Dalam politik AS, Benjamin Netanyahu disebut sebagai salah satu tokoh yang sukses menerjemahkan setiap permusuhan dan pembantaian kepada warga Palestina yang dilakukannya sebagai nilai tambah untuk popularitasnya.
Hasilnya dia sukses menjadi PM lebih dari satu dekade.

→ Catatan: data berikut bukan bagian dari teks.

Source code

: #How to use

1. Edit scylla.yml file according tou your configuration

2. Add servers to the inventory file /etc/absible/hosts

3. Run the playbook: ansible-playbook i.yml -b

Bahkan di saat Presiden Barack Obama memerintah, dia praktis dapat 'mengkudeta' kebijakan Obama dan bertindak sebagai 'presiden bayangan' AS yang dicintai warga AS dan anggota kongres. (baca)
Lebih jauh dari itu, dia juga disebut pengamat mampu mendikte Obama dalam soal kebijakan Gedung Putih kepada Iran.
Tentu Obama marah dan kesal dengan kelancangan Netanyahu, namun dalam tradisi AS, kebijakan Israel adalah kebijakan AS juga.
Maka tak heran, usaha Obama untuk mendekatkan AS dengan dunia Islam gagal total disabotase Netanyahu.
Kelompok FSA yang didukung Obama di Suriah dilibas habis oleh ISIS yang sudah dikendalikan Mossad.
Walau keduanya sama-sama peliharaan AS, namun terlihat misi FSA adalah di Suriah dan Alqaeda (yang kemudian menjadi ISIS) hanya diplot untuk di Irak. Tapi belakangan ISI keluar dari Alqaeda dan menjadi ISIS di Suriah dan Irak.
Netanyahu juga berhasil menangkan Donald Trump 'bersama' Rusia dan memaksakan kebijakan sendiri menggantikan versi Obama menjadi 'Abraham Accord' minus Iran.
Kesepakatan ini berusaha menekan negara-negara Arab akui Israel. UAE, Bahrain, Sudan dan Maroko akhirnya menurut.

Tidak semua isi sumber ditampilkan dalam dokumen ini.